Problem to solve = Please copy every line of the records below that holds the word "Disneyland".

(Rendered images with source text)

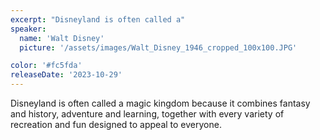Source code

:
 ```yaml
---
excerpt: "Disneyland is often called a"
speaker:
  name: 'Walt Disney'
  picture: '/assets/images/Walt_Disney_1946_cropped_100x100.JPG'

color: '#fc5fda'
releaseDate: '2023-10-29'
---
```

Disneyland is often called a magic kingdom because it combines fantasy and history, adventure and learning, together with every variety of recreation and fun designed to appeal to everyone.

Exercise response =
excerpt: "Disneyland is often called a"
Disneyland is often called a magic kingdom because it combines fantasy and history, adventure and learning, together with every variety of recreation and fun designed to appeal to everyone.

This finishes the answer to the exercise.